贄
泥飛沫を浴びながら、丈吉は天人のやることを段々と理解していた。
天人は凌ぐことだけに徹している。本体へと詰め寄ろうとする勇み足は今朝治一人だけで、それ以外の者は一心不乱に降りかかる腕をかわし、泥を削ることだけに専念していた。力狸の泥をいくら削ごうと狸そのものを仕留めねば意味がない、という狩人の常識とは離れた戦法である。
そうすると今朝治一人だけ前に行きがちなのが滑稽にも見えるが、本人がやろうとしているほどには、前へ進めていなかった。
泥の塊はさかんに泥を噴き上げ手あたり次第に辺りを攻撃しながら、じりじりと山頂の方へと後退している。今朝治と丈吉はそれを追うが、そうすると塊は上にではなく、正面から腕を伸ばしてくるのである。近づくほどに腕の数は多く、狙いは正確になり、そのために進めずにいた。丈吉としては攻撃を避けながらも十分に塊を狙える自信があるのだが、いくら撃っても無駄であることは忌々しいが天人の言う通りである。
いつまでこうしているのだ、といくらか焦りが出て来た時、天人が叫んだ。
「乱れてきた……! 間もなくだ!」
乱れたというのは腕の動きだった。さっきいまでは無数に空へ打ち上げていながら、降ってくる腕の狙いは正確そのものだった。ところが天人たちが腕の泥を削ぎ続けているうちに、狙いが荒く雑になってきた。いや、もはや腕の形すらしていない。腕になりかけた泥の玉がボトボトと。力なく落ちてくるのも見えてきた。
「力が弱まっているのか?」
「弱っているのは意思です」
丈吉と今朝治もまた、正面からの攻撃が乱れていることに気が付いていた。それに応じて今朝治の声にも余裕の張りが蘇っている。
「肉体を失くした泥の鬼の意思、より正しく呼ぶならば理知理性というものが、我らの働きによって削れて薄れていっているのです。さっきまでのあれはまだ雄伝としての意識が残っていましたが、もうそろそろそれも消えます。そしてその時が我らの勝利の機なのです」
「……お前がそれを獲る気か」
「戯言を。手柄など競うものではありません」
嘘ばかり、と言う口は控えた。それよりも大事なのは、こいつらが泥の意思を弱めたその後、如何にとどめをさすのかどうかだ。

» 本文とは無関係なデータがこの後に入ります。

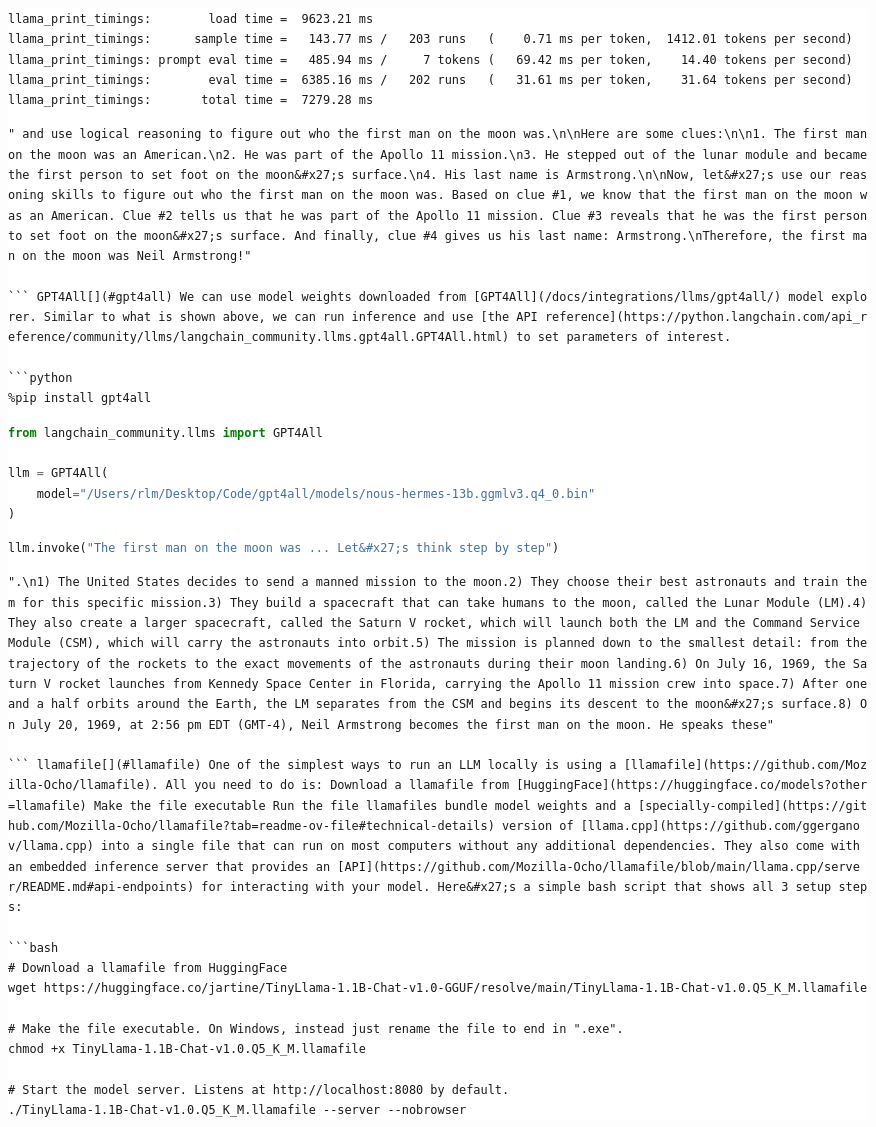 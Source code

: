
 ```output
llama_print_timings:        load time =  9623.21 ms
llama_print_timings:      sample time =   143.77 ms /   203 runs   (    0.71 ms per token,  1412.01 tokens per second)
llama_print_timings: prompt eval time =   485.94 ms /     7 tokens (   69.42 ms per token,    14.40 tokens per second)
llama_print_timings:        eval time =  6385.16 ms /   202 runs   (   31.61 ms per token,    31.64 tokens per second)
llama_print_timings:       total time =  7279.28 ms

```

```output
" and use logical reasoning to figure out who the first man on the moon was.\n\nHere are some clues:\n\n1. The first man on the moon was an American.\n2. He was part of the Apollo 11 mission.\n3. He stepped out of the lunar module and became the first person to set foot on the moon&#x27;s surface.\n4. His last name is Armstrong.\n\nNow, let&#x27;s use our reasoning skills to figure out who the first man on the moon was. Based on clue #1, we know that the first man on the moon was an American. Clue #2 tells us that he was part of the Apollo 11 mission. Clue #3 reveals that he was the first person to set foot on the moon&#x27;s surface. And finally, clue #4 gives us his last name: Armstrong.\nTherefore, the first man on the moon was Neil Armstrong!"

``` GPT4All[​](#gpt4all) We can use model weights downloaded from [GPT4All](/docs/integrations/llms/gpt4all/) model explorer. Similar to what is shown above, we can run inference and use [the API reference](https://python.langchain.com/api_reference/community/llms/langchain_community.llms.gpt4all.GPT4All.html) to set parameters of interest.

```python
%pip install gpt4all

```

```python
from langchain_community.llms import GPT4All

llm = GPT4All(
    model="/Users/rlm/Desktop/Code/gpt4all/models/nous-hermes-13b.ggmlv3.q4_0.bin"
)

```

```python
llm.invoke("The first man on the moon was ... Let&#x27;s think step by step")

```

```output
".\n1) The United States decides to send a manned mission to the moon.2) They choose their best astronauts and train them for this specific mission.3) They build a spacecraft that can take humans to the moon, called the Lunar Module (LM).4) They also create a larger spacecraft, called the Saturn V rocket, which will launch both the LM and the Command Service Module (CSM), which will carry the astronauts into orbit.5) The mission is planned down to the smallest detail: from the trajectory of the rockets to the exact movements of the astronauts during their moon landing.6) On July 16, 1969, the Saturn V rocket launches from Kennedy Space Center in Florida, carrying the Apollo 11 mission crew into space.7) After one and a half orbits around the Earth, the LM separates from the CSM and begins its descent to the moon&#x27;s surface.8) On July 20, 1969, at 2:56 pm EDT (GMT-4), Neil Armstrong becomes the first man on the moon. He speaks these"

``` llamafile[​](#llamafile) One of the simplest ways to run an LLM locally is using a [llamafile](https://github.com/Mozilla-Ocho/llamafile). All you need to do is: Download a llamafile from [HuggingFace](https://huggingface.co/models?other=llamafile) Make the file executable Run the file llamafiles bundle model weights and a [specially-compiled](https://github.com/Mozilla-Ocho/llamafile?tab=readme-ov-file#technical-details) version of [llama.cpp](https://github.com/ggerganov/llama.cpp) into a single file that can run on most computers without any additional dependencies. They also come with an embedded inference server that provides an [API](https://github.com/Mozilla-Ocho/llamafile/blob/main/llama.cpp/server/README.md#api-endpoints) for interacting with your model. Here&#x27;s a simple bash script that shows all 3 setup steps:

```bash
# Download a llamafile from HuggingFace
wget https://huggingface.co/jartine/TinyLlama-1.1B-Chat-v1.0-GGUF/resolve/main/TinyLlama-1.1B-Chat-v1.0.Q5_K_M.llamafile

# Make the file executable. On Windows, instead just rename the file to end in ".exe".
chmod +x TinyLlama-1.1B-Chat-v1.0.Q5_K_M.llamafile

# Start the model server. Listens at http://localhost:8080 by default.
./TinyLlama-1.1B-Chat-v1.0.Q5_K_M.llamafile --server --nobrowser

```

「丈吉殿、それよりも気を付けなさい。狙いが定かでなくなったせいで、かえって攻撃を読みにくくなってきています」
「おっと、わかってらぁ。それよりこれからアイツをどうやって……」
「器を使うのです」
ニィっと、急に今朝治が愛想よく笑った気がした。仮面をかぶっているのにその奥で、確かに笑ったように丈吉には思えてならなかった。
「肉体を離れて暴走した意思を、再び別の肉体の内へ封じる。そうしなければあれは倒せません。元の肉体である雄伝としての理性が十分に弱まってからでないと、それが出来ないのです」
「別の肉体ってのは、どこに……」
「ここに」
丈吉が荒ぶる泥の腕をかわした瞬間、背後に寄った今朝治が丈吉の背中めがけて槍を突き出した。丈吉の口から泡とともに掠れた声が出た。
「天人、お前……」
そのほんの一瞬前に、誰かが叫んでいた。